*Exercise directions*. From the entries below, copy each line in which the word "that" occurs.

Dataset items
===
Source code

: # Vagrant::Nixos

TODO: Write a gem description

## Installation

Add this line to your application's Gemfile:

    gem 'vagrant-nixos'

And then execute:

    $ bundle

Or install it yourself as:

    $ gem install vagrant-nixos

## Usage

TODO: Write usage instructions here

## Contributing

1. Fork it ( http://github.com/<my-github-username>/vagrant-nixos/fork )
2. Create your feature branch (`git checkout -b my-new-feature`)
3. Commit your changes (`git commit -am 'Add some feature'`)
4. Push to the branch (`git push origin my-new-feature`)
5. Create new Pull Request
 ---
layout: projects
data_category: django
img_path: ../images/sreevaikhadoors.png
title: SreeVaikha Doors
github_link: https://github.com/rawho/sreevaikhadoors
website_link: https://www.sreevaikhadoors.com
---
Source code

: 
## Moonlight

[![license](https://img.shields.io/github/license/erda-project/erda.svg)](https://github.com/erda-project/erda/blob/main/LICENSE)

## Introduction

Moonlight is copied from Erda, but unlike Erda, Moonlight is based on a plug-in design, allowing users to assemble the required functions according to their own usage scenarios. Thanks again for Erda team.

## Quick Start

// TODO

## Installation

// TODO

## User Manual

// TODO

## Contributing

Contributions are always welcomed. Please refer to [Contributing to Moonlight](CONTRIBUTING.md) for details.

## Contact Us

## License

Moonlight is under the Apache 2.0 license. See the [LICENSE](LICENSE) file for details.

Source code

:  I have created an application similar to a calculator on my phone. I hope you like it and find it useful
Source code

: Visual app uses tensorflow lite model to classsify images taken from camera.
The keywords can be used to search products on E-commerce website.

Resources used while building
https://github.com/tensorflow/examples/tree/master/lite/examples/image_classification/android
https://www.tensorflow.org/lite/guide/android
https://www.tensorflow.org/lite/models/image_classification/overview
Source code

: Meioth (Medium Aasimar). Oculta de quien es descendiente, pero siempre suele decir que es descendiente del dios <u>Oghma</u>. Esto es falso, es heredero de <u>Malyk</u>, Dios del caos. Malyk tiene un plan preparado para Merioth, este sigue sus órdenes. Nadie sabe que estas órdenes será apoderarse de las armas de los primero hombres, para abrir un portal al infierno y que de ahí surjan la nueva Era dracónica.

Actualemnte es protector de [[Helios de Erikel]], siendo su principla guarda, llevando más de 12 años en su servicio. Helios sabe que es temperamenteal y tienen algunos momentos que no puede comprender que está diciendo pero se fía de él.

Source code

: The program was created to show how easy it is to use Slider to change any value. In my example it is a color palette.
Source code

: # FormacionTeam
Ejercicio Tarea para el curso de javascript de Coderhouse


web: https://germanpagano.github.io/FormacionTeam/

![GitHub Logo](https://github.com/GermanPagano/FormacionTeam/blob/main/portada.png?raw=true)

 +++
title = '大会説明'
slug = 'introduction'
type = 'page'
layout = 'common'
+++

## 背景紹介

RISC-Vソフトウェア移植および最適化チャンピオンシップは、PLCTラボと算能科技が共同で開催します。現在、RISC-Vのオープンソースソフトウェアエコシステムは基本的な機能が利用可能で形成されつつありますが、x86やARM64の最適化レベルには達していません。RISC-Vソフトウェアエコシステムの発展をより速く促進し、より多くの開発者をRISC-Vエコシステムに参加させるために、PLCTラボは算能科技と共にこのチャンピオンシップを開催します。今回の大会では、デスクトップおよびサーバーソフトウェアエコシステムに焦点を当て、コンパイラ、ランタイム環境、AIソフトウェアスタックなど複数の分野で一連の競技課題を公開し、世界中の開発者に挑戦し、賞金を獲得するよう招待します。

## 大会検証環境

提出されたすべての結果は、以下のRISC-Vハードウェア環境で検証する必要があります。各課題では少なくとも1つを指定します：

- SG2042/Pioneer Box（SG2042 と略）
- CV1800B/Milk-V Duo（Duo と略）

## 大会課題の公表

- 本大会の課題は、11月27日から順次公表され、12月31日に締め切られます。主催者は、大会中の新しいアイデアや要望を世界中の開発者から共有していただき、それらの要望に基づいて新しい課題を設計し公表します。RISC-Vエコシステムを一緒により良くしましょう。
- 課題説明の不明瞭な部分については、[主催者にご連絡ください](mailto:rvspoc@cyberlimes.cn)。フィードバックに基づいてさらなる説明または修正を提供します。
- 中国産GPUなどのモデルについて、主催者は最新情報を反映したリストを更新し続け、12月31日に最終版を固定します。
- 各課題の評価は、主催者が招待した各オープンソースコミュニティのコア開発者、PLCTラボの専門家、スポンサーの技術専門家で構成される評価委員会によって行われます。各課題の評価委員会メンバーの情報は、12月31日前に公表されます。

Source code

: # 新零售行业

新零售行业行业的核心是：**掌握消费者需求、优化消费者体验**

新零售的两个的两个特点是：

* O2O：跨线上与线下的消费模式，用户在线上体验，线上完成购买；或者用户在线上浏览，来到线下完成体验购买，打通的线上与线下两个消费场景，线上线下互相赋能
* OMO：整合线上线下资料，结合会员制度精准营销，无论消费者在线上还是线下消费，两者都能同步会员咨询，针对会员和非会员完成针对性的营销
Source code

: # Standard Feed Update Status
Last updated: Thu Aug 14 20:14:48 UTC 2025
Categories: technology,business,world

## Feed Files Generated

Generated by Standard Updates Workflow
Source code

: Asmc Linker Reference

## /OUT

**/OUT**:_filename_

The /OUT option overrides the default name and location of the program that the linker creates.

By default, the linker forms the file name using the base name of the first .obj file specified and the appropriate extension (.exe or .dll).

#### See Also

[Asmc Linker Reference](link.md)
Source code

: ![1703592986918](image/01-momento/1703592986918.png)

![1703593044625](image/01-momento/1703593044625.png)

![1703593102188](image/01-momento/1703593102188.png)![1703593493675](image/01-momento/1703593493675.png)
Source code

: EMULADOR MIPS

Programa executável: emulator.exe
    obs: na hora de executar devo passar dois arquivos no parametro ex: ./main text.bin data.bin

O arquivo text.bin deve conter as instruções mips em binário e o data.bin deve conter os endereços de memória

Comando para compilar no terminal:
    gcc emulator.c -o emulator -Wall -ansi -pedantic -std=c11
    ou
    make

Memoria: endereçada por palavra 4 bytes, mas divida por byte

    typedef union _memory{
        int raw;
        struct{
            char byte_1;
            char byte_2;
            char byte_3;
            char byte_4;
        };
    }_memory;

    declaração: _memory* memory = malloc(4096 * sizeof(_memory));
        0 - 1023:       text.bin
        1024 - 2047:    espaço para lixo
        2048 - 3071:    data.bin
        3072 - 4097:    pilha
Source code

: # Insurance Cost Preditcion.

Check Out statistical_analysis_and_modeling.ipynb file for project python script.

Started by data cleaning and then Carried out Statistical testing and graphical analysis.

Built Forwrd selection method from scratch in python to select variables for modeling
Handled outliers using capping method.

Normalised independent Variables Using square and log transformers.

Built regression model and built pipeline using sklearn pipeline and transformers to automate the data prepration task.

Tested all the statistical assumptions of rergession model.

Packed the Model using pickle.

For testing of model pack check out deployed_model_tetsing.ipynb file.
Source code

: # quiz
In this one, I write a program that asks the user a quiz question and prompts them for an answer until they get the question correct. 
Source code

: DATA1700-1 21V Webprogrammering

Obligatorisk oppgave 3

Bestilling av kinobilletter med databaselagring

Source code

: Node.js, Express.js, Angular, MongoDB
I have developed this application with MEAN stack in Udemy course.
===
*Answer space*.
The /OUT option overrides the default name and location of the program that the linker creates.
In this one, I write a program that asks the user a quiz question and prompts them for an answer until they get the question correct. 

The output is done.